WASHINGTON, USA – Following the G20 leaders meeting, the International Monetary and Financial Committee, (IMFC) took stock of the rapidly developing health crisis, its impacts on the economy, measures taken to address these impacts, and how well the Fund is equipped to help its member countries.
I noted that since the IMFC last met just a few weeks ago:
- We have reassessed the prospect for growth for 2020 and 2021. It is now clear that we have entered a recession – as bad as or worse than in 2009. We do project recovery in 2021–in fact, there may be a sizeable rebound, but only if we succeed with containing the virus – everywhere – and prevent liquidity problems from becoming a solvency issue. A key concern about a long-lastingg impact of the sudden stop of the world economy is the risk of a wave of bankruptcies and layoffs that not only can undermine the recovery but can erode the fabric of our societies.
- To avoid this happening, many countries have taken far-reaching measures to address the health crisis and to cushion its impact on the economy – both on the monetary and on the fiscal side. The G20 yesterday reported fiscal measures totaling some 5 trillion dollars or over six percent of global GDP. It is important for those ahead in taking action to share their experience with those still behind. To support this, last night the IMF launched a policy actions tracker for 186 countries to help us all to see who is doing what. We will be updating this information regularly and will provide country-specific analysis in line with our surveillance mandate.
- We have seen an extraordinary spike in requests for IMF emergency financing – some 80 countries have placed requests and more are likely to come. Normally, we never have more than a handful of requests at the same time. Yesterday our Executive Board approved the first of these emergency requests for the Kyrgyz Republic, a record fast disbursement.
- We also see a wide range of problems building up in emerging markets – the spread of the virus, the shut-down of economies, capital outflows and – for commodity exporters – a price shock. Many of these emerging markets will experience a contraction as necessary containment measures take their toll, and are shocked by reduced global demand for their exports – tourism, commodities, and manufactured goods – that provide critical streams of foreign exchange.
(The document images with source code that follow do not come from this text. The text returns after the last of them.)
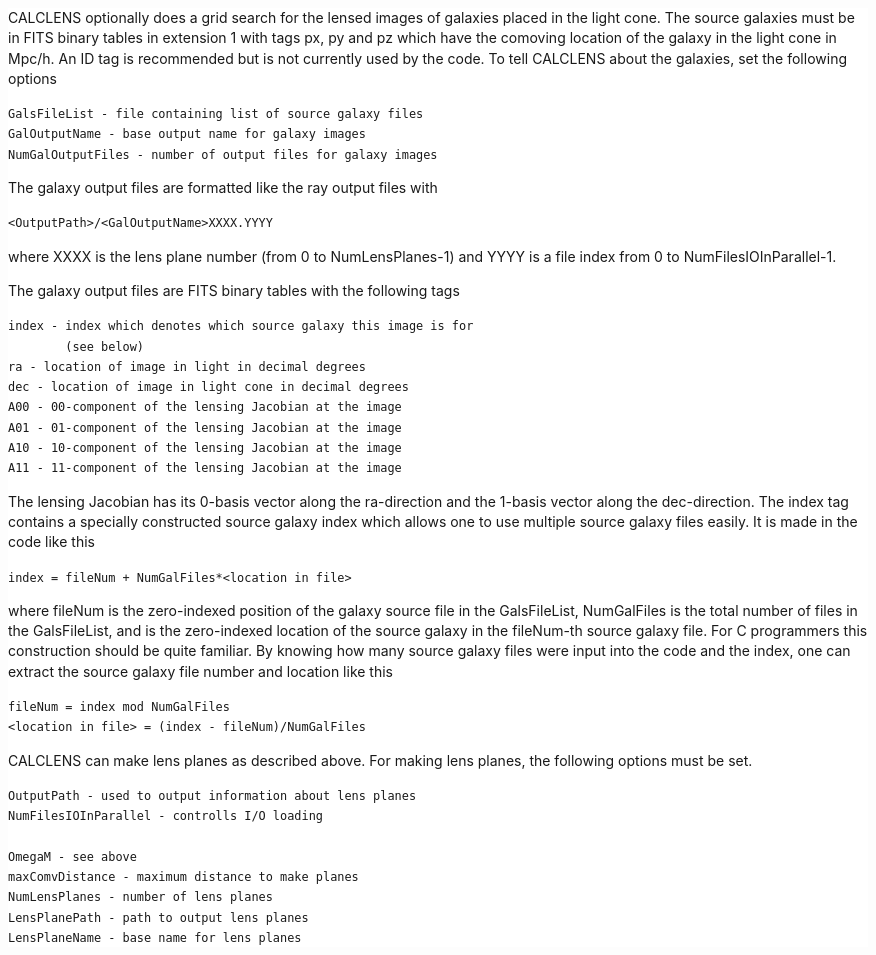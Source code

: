 CALCLENS optionally does a grid search for the lensed images of galaxies placed
in the light cone. The source galaxies must be in FITS binary tables
in extension 1 with tags px, py and pz which have the comoving
location of the galaxy in the light cone in Mpc/h.  An ID tag is
recommended but is not currently used by the code. To tell CALCLENS
about the galaxies, set the following options

    GalsFileList - file containing list of source galaxy files
    GalOutputName - base output name for galaxy images
    NumGalOutputFiles - number of output files for galaxy images

The galaxy output files are formatted like the ray output files with

    <OutputPath>/<GalOutputName>XXXX.YYYY

where XXXX is the lens plane number (from 0 to NumLensPlanes-1) and
YYYY is a file index from 0 to NumFilesIOInParallel-1.

The galaxy output files are FITS binary tables with the following tags

    index - index which denotes which source galaxy this image is for
            (see below)
    ra - location of image in light in decimal degrees
    dec - location of image in light cone in decimal degrees
    A00 - 00-component of the lensing Jacobian at the image
    A01 - 01-component of the lensing Jacobian at the image
    A10 - 10-component of the lensing Jacobian at the image
    A11 - 11-component of the lensing Jacobian at the image

The lensing Jacobian has its 0-basis vector along the ra-direction and
the 1-basis vector along the dec-direction. The index tag contains a
specially constructed source galaxy index which allows one to use
multiple source galaxy files easily.  It is made in the code like this

    index = fileNum + NumGalFiles*<location in file>

where fileNum is the zero-indexed position of the galaxy source
file in the GalsFileList, NumGalFiles is the total number of files in
the GalsFileList, and <location in file> is the zero-indexed location
of the source galaxy in the fileNum-th source galaxy file.  For
C programmers this construction should be quite familiar. By knowing
how many source galaxy files were input into the code and the index,
one can extract the source galaxy file number and location like this

    fileNum = index mod NumGalFiles
    <location in file> = (index - fileNum)/NumGalFiles

CALCLENS can make lens planes as described above. For making lens
planes, the following options must be set.

    OutputPath - used to output information about lens planes
    NumFilesIOInParallel - controlls I/O loading

    OmegaM - see above
    maxComvDistance - maximum distance to make planes
    NumLensPlanes - number of lens planes
    LensPlanePath - path to output lens planes
    LensPlaneName - base name for lens planes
Our current estimate for the finance needs of emerging markets is $2.5 trillion – a lower-end estimate for which their own reserves and domestic resources would not be sufficient.
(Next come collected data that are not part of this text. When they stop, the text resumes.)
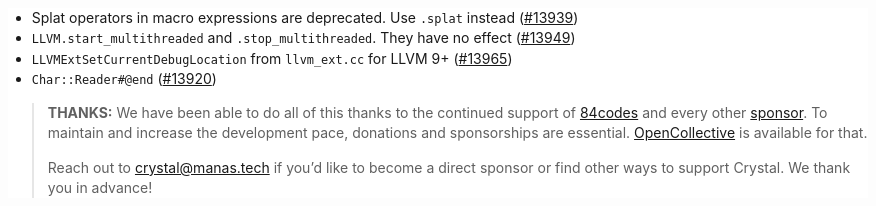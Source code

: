 - Splat operators in macro expressions are deprecated. Use `.splat` instead ([#13939](https://github.com/crystal-lang/crystal/pull/13939))
- `LLVM.start_multithreaded` and `.stop_multithreaded`. They have no effect ([#13949](https://github.com/crystal-lang/crystal/pull/13949))
- `LLVMExtSetCurrentDebugLocation` from `llvm_ext.cc` for LLVM 9+ ([#13965](https://github.com/crystal-lang/crystal/pull/13965))
- `Char::Reader#@end` ([#13920](https://github.com/crystal-lang/crystal/pull/13920))

> **THANKS:**
> We have been able to do all of this thanks to the continued support of [84codes](https://www.84codes.com/) and every other [sponsor](/sponsors).
> To maintain and increase the development pace, donations and sponsorships are
> essential. [OpenCollective](https://opencollective.com/crystal-lang) is
> available for that.
>
> Reach out to [crystal@manas.tech](mailto:crystal@manas.tech)
> if you’d like to become a direct sponsor or find other ways to support Crystal.
> We thank you in advance!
- We are being asked by our members to do more, do it better, and do it faster than ever before – and to do it in collaboration with the World Bank and our other partners. How can we meet that challenge? Specifics:
- First, we are proposing to double our emergency financing capacity; simplify our processes; and fill the gap in our concessional financing.
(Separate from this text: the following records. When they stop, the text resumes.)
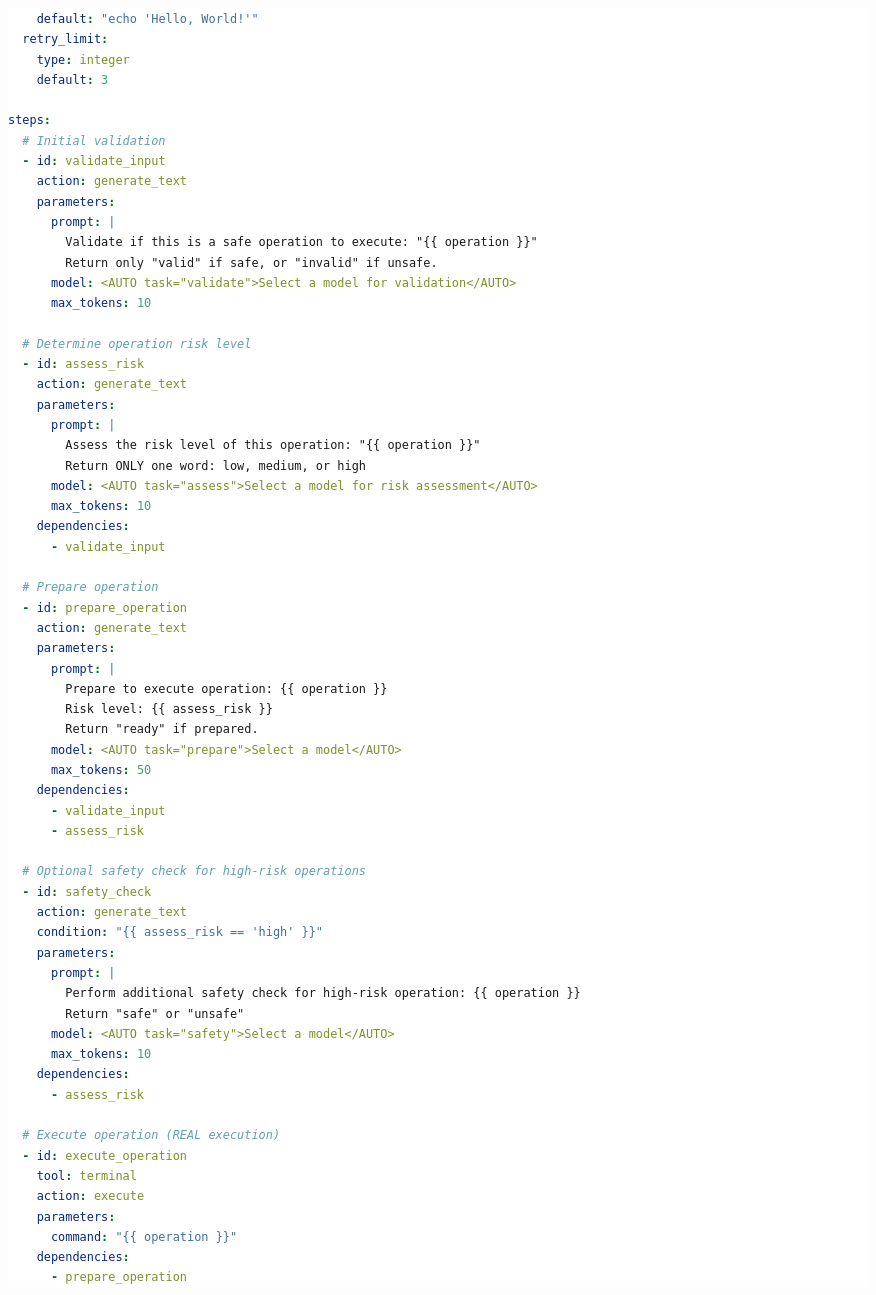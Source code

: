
 ```yaml
    default: "echo 'Hello, World!'"
  retry_limit:
    type: integer
    default: 3

steps:
  # Initial validation
  - id: validate_input
    action: generate_text
    parameters:
      prompt: |
        Validate if this is a safe operation to execute: "{{ operation }}"
        Return only "valid" if safe, or "invalid" if unsafe.
      model: <AUTO task="validate">Select a model for validation</AUTO>
      max_tokens: 10
      
  # Determine operation risk level
  - id: assess_risk
    action: generate_text
    parameters:
      prompt: |
        Assess the risk level of this operation: "{{ operation }}"
        Return ONLY one word: low, medium, or high
      model: <AUTO task="assess">Select a model for risk assessment</AUTO>
      max_tokens: 10
    dependencies:
      - validate_input
    
  # Prepare operation
  - id: prepare_operation
    action: generate_text
    parameters:
      prompt: |
        Prepare to execute operation: {{ operation }}
        Risk level: {{ assess_risk }}
        Return "ready" if prepared.
      model: <AUTO task="prepare">Select a model</AUTO>
      max_tokens: 50
    dependencies:
      - validate_input
      - assess_risk
    
  # Optional safety check for high-risk operations
  - id: safety_check
    action: generate_text
    condition: "{{ assess_risk == 'high' }}"
    parameters:
      prompt: |
        Perform additional safety check for high-risk operation: {{ operation }}
        Return "safe" or "unsafe"
      model: <AUTO task="safety">Select a model</AUTO>
      max_tokens: 10
    dependencies:
      - assess_risk
    
  # Execute operation (REAL execution)
  - id: execute_operation
    tool: terminal
    action: execute
    parameters:
      command: "{{ operation }}"
    dependencies:
      - prepare_operation
```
- Second, we are reviewing our lending instruments to see what might be missing in the context of this crisis and so that we can design an appropriate response. For example, can we expand the use of precautionary credit lines? Can we bring forward short-term liquidity provisions? We want countries to approach the Fund and access the tools they require for the needs they have. The sooner countries can approach us, obtain necessary financing, and implement good policy, the better chance we have to contain the damage and move towards recovery.
- Third, many of our member countries are faced with rapidly building pressures on debt which they need to address. On that note, our Board yesterday approved changes in the application of the Catastrophe Containment and Relief Trust (CCRT) which can provide some debt relief to our poorest member countries. We are seeking support from our membership to increase the capacity of the CCRT. We have received pledges of support from the UK., Japan and China —and we hope others will follow quickly.
- Last but not least, we need urgently to secure the borrowing capacity of the Fund through the NABs (New Arrangements to Borrow) and bilateral borrowing arrangements. In this context, it’s very encouraging that NAB approval is part of the US stimulus package that is before the US Congress. We need other countries which have not yet done so, to follow suit.
So next steps: the IMFC charged us to discuss these various options further with our executive board with a view to having a concrete package of proposals for IMFC consideration at our Spring Meetings in a few weeks time. So it’s all hands on deck at the IMF and working very hard to strengthen our crisis response capacity as much as possible.